Eso sí, al poco de pisar la zona, la agencia de coches me contactó directamente para decirme que me aplicaban penalización. Voy a reclamarlo, porque esa carretera no aparecía en mi reserva original, y lo que han hecho es una modificación unilateral del contrato sin consentimiento, así que pienso pelearlo. Eso sí, entre mensajes, llamadas y amenazas, me amargaron un poco el momento.
Volviendo al lago: ¡espectacular! Me recordó a las Azores, con esa mezcla de verde vibrante y agua azul intenso. Hay un pequeño mirador al que se accede por unas escaleras de metal fijadas en la montaña y, justo al lado, un restaurante donde se puede comer. La vista desde allí es de postal.


Dani, eso sí, venía todo el viaje agobiadísimo: que si la carretera es muy mala, que si hay que estar tres horas antes en el aeropuerto, que si pinchamos una rueda… Yo le decía “relájate, que esto está lleno de gente, si pasa algo, nos ayudan”. Porque es eso, aunque no es para todo el mundo —porque hay tramos donde si te cruzas con otro coche tienes que maniobrar—, no es un sitio aislado. Ni mucho menos. Al final, cuando llegamos arriba y vio el sitio, se tranquilizó y ya hasta quería quedarse a comer.
Pero no, tocaba dejarlo en el aeropuerto. Llegamos sobre las 15:30. Su vuelo salía a las 19:00, así que iba sobrado. Lo dejé allí y yo ya tiré rumbo a Berat.
Desde el aeropuerto hasta Berat hay unas dos horas de camino. Al llegar, lo primero que noté es que es una ciudad encaramada entre colinas.

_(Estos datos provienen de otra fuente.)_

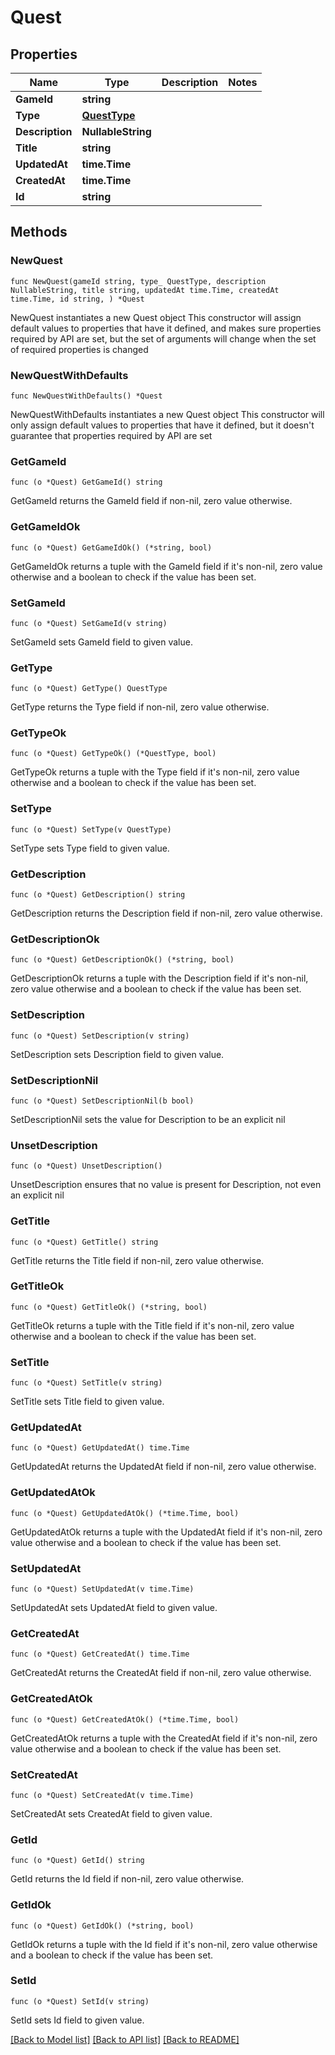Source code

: # Quest

## Properties

Name | Type | Description | Notes
------------ | ------------- | ------------- | -------------
**GameId** | **string** |  | 
**Type** | [**QuestType**](QuestType.md) |  | 
**Description** | **NullableString** |  | 
**Title** | **string** |  | 
**UpdatedAt** | **time.Time** |  | 
**CreatedAt** | **time.Time** |  | 
**Id** | **string** |  | 

## Methods

### NewQuest

`func NewQuest(gameId string, type_ QuestType, description NullableString, title string, updatedAt time.Time, createdAt time.Time, id string, ) *Quest`

NewQuest instantiates a new Quest object
This constructor will assign default values to properties that have it defined,
and makes sure properties required by API are set, but the set of arguments
will change when the set of required properties is changed

### NewQuestWithDefaults

`func NewQuestWithDefaults() *Quest`

NewQuestWithDefaults instantiates a new Quest object
This constructor will only assign default values to properties that have it defined,
but it doesn't guarantee that properties required by API are set

### GetGameId

`func (o *Quest) GetGameId() string`

GetGameId returns the GameId field if non-nil, zero value otherwise.

### GetGameIdOk

`func (o *Quest) GetGameIdOk() (*string, bool)`

GetGameIdOk returns a tuple with the GameId field if it's non-nil, zero value otherwise
and a boolean to check if the value has been set.

### SetGameId

`func (o *Quest) SetGameId(v string)`

SetGameId sets GameId field to given value.


### GetType

`func (o *Quest) GetType() QuestType`

GetType returns the Type field if non-nil, zero value otherwise.

### GetTypeOk

`func (o *Quest) GetTypeOk() (*QuestType, bool)`

GetTypeOk returns a tuple with the Type field if it's non-nil, zero value otherwise
and a boolean to check if the value has been set.

### SetType

`func (o *Quest) SetType(v QuestType)`

SetType sets Type field to given value.


### GetDescription

`func (o *Quest) GetDescription() string`

GetDescription returns the Description field if non-nil, zero value otherwise.

### GetDescriptionOk

`func (o *Quest) GetDescriptionOk() (*string, bool)`

GetDescriptionOk returns a tuple with the Description field if it's non-nil, zero value otherwise
and a boolean to check if the value has been set.

### SetDescription

`func (o *Quest) SetDescription(v string)`

SetDescription sets Description field to given value.


### SetDescriptionNil

`func (o *Quest) SetDescriptionNil(b bool)`

 SetDescriptionNil sets the value for Description to be an explicit nil

### UnsetDescription
`func (o *Quest) UnsetDescription()`

UnsetDescription ensures that no value is present for Description, not even an explicit nil
### GetTitle

`func (o *Quest) GetTitle() string`

GetTitle returns the Title field if non-nil, zero value otherwise.

### GetTitleOk

`func (o *Quest) GetTitleOk() (*string, bool)`

GetTitleOk returns a tuple with the Title field if it's non-nil, zero value otherwise
and a boolean to check if the value has been set.

### SetTitle

`func (o *Quest) SetTitle(v string)`

SetTitle sets Title field to given value.


### GetUpdatedAt

`func (o *Quest) GetUpdatedAt() time.Time`

GetUpdatedAt returns the UpdatedAt field if non-nil, zero value otherwise.

### GetUpdatedAtOk

`func (o *Quest) GetUpdatedAtOk() (*time.Time, bool)`

GetUpdatedAtOk returns a tuple with the UpdatedAt field if it's non-nil, zero value otherwise
and a boolean to check if the value has been set.

### SetUpdatedAt

`func (o *Quest) SetUpdatedAt(v time.Time)`

SetUpdatedAt sets UpdatedAt field to given value.


### GetCreatedAt

`func (o *Quest) GetCreatedAt() time.Time`

GetCreatedAt returns the CreatedAt field if non-nil, zero value otherwise.

### GetCreatedAtOk

`func (o *Quest) GetCreatedAtOk() (*time.Time, bool)`

GetCreatedAtOk returns a tuple with the CreatedAt field if it's non-nil, zero value otherwise
and a boolean to check if the value has been set.

### SetCreatedAt

`func (o *Quest) SetCreatedAt(v time.Time)`

SetCreatedAt sets CreatedAt field to given value.


### GetId

`func (o *Quest) GetId() string`

GetId returns the Id field if non-nil, zero value otherwise.

### GetIdOk

`func (o *Quest) GetIdOk() (*string, bool)`

GetIdOk returns a tuple with the Id field if it's non-nil, zero value otherwise
and a boolean to check if the value has been set.

### SetId

`func (o *Quest) SetId(v string)`

SetId sets Id field to given value.



[[Back to Model list]](../README.md#documentation-for-models) [[Back to API list]](../README.md#documentation-for-api-endpoints) [[Back to README]](../README.md)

Ojo con el alojamiento que eliges porque si no está cerca de la calle principal, te puede tocar subir cuestas con las maletas que no se las deseo a nadie. Yo tuve suerte y reservé en el Hotel Berantino, justo en la calle principal. Hay una zona de aparcamiento libre y encontré un sitio fácil.

Llegué a las 17:00, hice check-in y me sorprendió lo espaciosa que era la habitación. Muy cómoda, con terraza y vistas al río. Como aún era temprano y tenía energía, decidí subir andando hasta el castillo de Berat. Lo curioso es que desde abajo solo se ve una torre, pero al llegar arriba descubres que hay un mini-pueblo con calles, restaurantes y hasta pequeños alojamientos. Muy auténtico.
Disfruté de las vistas hasta las 18:30 y luego bajé con hambre. Tenía apuntado un sitio justo al otro lado del río, cruzando el puente: Eni Traditional Food, muy recomendable si queréis probar cocina típica de Berat. Pedí unas berenjenas rellenas y una moussaka acompañadas de un vino local. Increíble cena, sencilla pero deliciosa.

Después me quedé viendo cómo anochecía y cómo se iba iluminando todo el pueblo, un espectáculo. Me pillé un helado por el camino de vuelta al hotel y a descansar. Día completito, con mucha carretera pero también muchas emociones.